Looking at the entries underneath, work out how many lines contain "Tbsp". Write only that number.

*** Opening of Input for this task ***

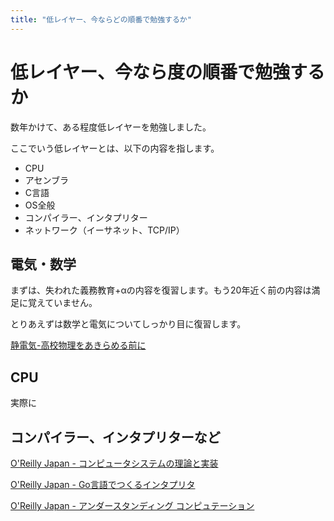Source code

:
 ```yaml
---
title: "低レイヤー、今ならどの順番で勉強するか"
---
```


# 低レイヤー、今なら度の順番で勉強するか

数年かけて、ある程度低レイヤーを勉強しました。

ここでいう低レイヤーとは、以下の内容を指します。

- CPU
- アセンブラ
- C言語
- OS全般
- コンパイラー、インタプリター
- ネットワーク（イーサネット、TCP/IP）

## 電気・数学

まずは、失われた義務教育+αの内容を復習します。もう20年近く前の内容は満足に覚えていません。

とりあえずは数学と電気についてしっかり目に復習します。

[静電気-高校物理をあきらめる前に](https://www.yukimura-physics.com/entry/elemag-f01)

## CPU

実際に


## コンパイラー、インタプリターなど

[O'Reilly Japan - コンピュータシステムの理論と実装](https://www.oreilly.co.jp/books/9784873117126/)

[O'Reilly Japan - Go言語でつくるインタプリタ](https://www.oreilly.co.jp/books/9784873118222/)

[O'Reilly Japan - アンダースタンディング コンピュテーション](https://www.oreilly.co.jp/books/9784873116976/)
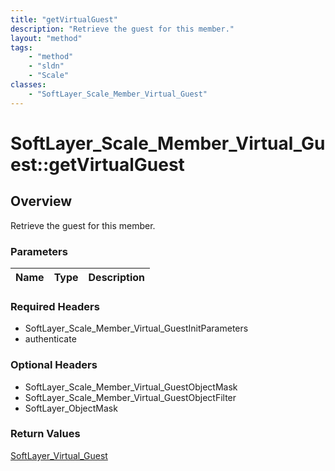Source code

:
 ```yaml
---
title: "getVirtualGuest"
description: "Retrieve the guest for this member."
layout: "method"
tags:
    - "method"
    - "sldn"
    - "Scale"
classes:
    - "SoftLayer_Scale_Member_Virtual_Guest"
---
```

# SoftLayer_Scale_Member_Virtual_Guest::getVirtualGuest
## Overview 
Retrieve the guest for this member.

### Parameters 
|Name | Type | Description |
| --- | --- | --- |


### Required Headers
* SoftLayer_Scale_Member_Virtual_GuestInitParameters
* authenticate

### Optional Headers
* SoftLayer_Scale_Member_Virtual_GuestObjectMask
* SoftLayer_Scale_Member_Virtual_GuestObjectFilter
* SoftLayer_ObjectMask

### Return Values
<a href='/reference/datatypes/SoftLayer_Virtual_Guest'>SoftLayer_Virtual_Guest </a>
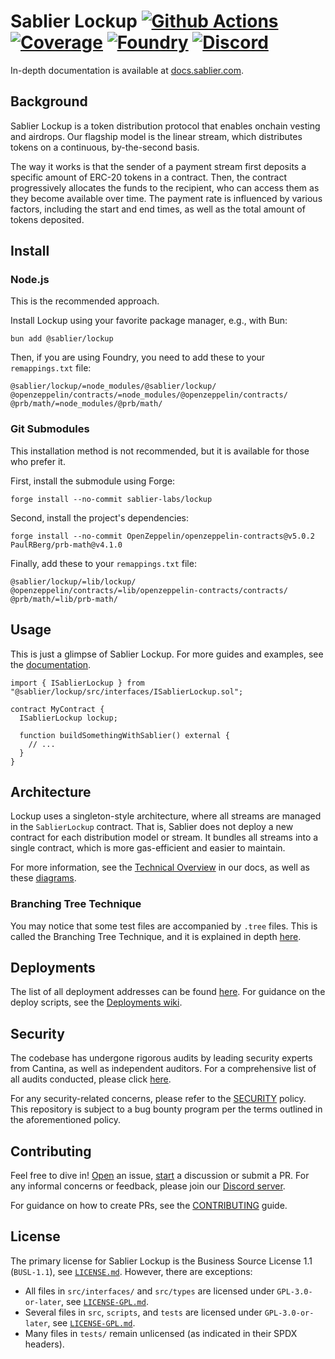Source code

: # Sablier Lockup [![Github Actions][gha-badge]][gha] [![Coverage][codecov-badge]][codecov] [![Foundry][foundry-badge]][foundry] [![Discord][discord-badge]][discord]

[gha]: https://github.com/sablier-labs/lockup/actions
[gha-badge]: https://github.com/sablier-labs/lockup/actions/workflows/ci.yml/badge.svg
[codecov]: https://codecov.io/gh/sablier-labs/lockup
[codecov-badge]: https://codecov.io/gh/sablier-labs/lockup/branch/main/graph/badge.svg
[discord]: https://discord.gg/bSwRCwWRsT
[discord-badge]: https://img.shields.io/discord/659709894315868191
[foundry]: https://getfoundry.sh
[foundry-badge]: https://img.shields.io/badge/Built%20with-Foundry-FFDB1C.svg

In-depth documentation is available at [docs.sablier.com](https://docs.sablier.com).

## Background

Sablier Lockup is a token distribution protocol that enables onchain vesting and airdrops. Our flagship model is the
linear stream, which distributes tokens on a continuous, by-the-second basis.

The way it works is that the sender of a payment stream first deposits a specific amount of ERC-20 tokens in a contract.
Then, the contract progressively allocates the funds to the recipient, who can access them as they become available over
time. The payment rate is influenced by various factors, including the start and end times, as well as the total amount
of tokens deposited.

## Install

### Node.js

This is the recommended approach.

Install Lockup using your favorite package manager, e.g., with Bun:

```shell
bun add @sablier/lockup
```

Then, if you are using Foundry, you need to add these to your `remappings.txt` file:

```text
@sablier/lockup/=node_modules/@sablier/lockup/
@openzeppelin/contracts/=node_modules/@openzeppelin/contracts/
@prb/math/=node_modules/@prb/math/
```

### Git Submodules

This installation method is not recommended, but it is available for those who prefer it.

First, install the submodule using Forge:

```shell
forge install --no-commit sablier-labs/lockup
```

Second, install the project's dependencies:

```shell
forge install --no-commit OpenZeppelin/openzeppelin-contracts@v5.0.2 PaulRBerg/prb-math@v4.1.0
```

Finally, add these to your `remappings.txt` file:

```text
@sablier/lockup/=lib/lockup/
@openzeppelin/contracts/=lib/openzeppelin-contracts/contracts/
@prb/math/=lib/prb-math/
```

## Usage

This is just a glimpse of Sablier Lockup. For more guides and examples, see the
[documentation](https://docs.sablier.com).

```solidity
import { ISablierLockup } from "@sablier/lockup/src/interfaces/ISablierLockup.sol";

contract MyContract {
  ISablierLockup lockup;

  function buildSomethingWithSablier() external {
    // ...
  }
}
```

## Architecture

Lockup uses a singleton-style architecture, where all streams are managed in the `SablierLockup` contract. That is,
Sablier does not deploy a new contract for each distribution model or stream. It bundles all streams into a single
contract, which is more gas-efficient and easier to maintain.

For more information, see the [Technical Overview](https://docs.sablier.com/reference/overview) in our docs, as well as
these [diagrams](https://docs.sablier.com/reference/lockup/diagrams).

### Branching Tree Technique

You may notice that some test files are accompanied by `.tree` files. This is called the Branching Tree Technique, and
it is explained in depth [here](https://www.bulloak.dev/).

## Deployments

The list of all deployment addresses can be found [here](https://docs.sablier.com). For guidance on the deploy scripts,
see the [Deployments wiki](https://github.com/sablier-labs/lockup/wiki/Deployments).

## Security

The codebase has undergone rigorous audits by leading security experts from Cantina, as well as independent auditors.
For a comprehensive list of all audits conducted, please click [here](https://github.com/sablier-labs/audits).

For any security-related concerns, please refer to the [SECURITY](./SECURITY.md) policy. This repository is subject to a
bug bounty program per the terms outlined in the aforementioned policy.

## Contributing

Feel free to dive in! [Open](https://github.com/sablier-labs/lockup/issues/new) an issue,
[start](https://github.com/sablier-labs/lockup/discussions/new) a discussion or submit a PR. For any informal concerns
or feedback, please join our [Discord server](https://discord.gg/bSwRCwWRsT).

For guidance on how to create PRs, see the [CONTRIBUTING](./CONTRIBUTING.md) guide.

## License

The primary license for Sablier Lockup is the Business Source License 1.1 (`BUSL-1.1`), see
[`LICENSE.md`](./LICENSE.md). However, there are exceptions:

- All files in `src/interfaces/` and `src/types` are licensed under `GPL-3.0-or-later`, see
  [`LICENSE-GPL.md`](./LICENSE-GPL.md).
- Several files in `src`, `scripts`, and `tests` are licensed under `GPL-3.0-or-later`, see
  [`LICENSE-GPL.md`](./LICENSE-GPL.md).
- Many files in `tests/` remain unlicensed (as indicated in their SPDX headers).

*** Close of Input for this task ***
*** Opening of Input for this task ***

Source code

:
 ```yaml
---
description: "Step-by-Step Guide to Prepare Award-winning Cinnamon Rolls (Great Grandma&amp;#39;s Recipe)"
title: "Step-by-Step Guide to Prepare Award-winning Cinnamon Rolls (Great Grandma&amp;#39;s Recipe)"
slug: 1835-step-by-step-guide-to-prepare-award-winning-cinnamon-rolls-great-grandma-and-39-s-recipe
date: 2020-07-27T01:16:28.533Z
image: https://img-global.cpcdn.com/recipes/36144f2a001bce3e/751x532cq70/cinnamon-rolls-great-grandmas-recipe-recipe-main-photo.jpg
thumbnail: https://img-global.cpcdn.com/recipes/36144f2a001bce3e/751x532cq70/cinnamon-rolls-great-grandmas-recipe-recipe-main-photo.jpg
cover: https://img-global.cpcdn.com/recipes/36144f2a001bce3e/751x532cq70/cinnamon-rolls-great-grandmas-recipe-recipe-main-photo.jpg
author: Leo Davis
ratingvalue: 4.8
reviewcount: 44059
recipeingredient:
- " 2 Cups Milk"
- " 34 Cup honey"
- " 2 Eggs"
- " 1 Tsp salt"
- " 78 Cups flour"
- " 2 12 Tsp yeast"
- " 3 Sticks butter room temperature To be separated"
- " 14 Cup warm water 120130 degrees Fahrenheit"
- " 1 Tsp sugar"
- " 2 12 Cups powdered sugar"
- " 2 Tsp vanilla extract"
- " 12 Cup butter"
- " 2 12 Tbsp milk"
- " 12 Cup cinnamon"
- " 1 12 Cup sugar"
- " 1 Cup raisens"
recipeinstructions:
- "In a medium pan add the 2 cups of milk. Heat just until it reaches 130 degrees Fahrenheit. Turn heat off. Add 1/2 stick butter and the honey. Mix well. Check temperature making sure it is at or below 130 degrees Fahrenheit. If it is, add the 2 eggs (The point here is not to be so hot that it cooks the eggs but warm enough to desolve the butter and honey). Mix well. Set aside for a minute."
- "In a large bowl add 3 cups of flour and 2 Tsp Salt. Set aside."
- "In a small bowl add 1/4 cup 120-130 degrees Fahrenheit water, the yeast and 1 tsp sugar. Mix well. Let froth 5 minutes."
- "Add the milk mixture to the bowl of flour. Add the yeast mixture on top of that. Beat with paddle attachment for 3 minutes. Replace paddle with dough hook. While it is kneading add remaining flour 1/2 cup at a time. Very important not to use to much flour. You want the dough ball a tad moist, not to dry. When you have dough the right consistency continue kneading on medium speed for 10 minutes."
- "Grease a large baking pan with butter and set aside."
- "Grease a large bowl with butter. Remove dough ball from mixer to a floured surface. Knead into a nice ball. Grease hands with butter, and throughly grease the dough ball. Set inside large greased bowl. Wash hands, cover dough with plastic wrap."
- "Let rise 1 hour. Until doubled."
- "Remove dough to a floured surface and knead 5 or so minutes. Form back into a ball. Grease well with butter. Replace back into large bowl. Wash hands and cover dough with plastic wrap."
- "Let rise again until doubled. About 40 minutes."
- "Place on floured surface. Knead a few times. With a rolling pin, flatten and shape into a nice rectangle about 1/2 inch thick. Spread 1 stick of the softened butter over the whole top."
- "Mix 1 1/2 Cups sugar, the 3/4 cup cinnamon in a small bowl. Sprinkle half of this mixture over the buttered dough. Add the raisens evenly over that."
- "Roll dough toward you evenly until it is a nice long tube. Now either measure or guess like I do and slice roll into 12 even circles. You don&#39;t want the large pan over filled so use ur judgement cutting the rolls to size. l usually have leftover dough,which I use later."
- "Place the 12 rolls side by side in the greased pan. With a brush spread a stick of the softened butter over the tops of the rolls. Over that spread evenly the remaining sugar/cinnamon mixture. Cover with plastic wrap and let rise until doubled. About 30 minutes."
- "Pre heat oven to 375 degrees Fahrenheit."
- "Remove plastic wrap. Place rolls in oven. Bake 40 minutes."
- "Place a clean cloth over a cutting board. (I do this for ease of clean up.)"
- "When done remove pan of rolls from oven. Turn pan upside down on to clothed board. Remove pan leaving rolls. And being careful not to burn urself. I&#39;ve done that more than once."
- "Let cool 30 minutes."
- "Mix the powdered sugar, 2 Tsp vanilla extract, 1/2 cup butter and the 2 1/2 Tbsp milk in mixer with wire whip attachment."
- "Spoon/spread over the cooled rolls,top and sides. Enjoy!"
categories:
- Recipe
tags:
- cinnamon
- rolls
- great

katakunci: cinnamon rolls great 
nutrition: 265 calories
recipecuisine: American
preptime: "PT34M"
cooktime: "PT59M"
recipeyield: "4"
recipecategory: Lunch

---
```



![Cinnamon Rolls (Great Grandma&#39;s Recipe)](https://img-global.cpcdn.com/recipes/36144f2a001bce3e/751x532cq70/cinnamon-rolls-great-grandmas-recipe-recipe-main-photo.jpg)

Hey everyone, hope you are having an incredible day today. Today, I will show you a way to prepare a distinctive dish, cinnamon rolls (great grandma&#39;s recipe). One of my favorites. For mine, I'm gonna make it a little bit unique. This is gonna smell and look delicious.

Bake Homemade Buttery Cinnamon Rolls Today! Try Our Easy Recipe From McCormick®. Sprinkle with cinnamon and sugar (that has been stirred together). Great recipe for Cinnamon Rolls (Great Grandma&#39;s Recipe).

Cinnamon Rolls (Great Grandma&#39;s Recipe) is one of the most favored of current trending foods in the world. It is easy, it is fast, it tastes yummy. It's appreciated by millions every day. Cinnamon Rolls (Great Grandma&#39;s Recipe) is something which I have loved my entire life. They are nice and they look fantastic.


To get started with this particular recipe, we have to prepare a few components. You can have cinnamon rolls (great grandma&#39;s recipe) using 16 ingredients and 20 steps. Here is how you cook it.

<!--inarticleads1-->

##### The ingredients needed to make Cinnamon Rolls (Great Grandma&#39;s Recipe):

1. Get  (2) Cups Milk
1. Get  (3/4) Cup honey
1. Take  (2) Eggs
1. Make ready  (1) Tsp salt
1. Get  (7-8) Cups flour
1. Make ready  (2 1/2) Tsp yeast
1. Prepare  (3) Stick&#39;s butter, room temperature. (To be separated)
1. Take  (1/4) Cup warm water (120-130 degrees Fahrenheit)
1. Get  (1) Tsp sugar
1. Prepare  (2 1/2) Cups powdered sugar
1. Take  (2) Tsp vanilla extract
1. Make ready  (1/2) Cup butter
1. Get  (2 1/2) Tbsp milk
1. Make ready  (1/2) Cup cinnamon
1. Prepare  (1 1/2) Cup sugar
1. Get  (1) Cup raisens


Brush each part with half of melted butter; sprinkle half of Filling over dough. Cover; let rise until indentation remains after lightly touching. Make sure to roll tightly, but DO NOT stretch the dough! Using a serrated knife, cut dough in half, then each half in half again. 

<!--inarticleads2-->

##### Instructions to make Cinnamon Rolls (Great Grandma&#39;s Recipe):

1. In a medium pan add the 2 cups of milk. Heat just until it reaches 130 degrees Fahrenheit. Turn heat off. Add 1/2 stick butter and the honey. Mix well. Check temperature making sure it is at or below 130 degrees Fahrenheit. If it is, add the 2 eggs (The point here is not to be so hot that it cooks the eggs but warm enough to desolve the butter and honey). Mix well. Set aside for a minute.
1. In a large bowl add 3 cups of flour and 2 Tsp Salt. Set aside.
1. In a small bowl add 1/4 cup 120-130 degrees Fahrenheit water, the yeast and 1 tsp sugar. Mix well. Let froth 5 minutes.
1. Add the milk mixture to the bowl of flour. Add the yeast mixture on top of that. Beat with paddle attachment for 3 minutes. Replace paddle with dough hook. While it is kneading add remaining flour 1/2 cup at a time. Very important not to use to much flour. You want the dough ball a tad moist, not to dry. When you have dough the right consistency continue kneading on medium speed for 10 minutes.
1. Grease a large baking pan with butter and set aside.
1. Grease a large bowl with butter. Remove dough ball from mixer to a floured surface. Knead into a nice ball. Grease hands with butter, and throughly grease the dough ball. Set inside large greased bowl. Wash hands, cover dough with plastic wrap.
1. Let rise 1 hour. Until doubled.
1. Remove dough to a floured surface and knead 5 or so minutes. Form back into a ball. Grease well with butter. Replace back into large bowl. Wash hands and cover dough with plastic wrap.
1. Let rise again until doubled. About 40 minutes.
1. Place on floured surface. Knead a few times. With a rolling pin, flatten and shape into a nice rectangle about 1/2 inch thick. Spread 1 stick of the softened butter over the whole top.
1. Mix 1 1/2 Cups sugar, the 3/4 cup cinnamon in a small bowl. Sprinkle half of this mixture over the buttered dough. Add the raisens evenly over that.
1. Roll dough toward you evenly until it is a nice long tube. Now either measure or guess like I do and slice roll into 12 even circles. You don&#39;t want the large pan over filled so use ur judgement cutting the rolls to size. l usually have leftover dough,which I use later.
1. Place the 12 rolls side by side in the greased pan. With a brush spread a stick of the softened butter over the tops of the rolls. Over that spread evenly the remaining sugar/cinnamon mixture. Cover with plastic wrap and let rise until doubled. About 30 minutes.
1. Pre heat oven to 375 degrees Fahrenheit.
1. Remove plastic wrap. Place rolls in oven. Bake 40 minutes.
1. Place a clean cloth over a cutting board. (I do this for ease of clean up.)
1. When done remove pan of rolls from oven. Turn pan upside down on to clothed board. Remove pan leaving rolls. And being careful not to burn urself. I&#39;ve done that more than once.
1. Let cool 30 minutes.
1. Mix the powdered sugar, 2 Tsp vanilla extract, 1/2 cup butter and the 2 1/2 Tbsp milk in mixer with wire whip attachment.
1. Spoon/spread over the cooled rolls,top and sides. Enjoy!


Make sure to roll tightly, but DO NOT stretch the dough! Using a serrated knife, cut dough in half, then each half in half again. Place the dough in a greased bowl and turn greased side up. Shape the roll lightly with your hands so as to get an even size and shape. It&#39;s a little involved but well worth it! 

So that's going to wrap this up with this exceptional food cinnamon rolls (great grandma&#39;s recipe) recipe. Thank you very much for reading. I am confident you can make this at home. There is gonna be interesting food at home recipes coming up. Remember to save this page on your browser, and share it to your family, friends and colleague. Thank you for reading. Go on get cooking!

*** Close of Input for this task ***

Exercise answer:
4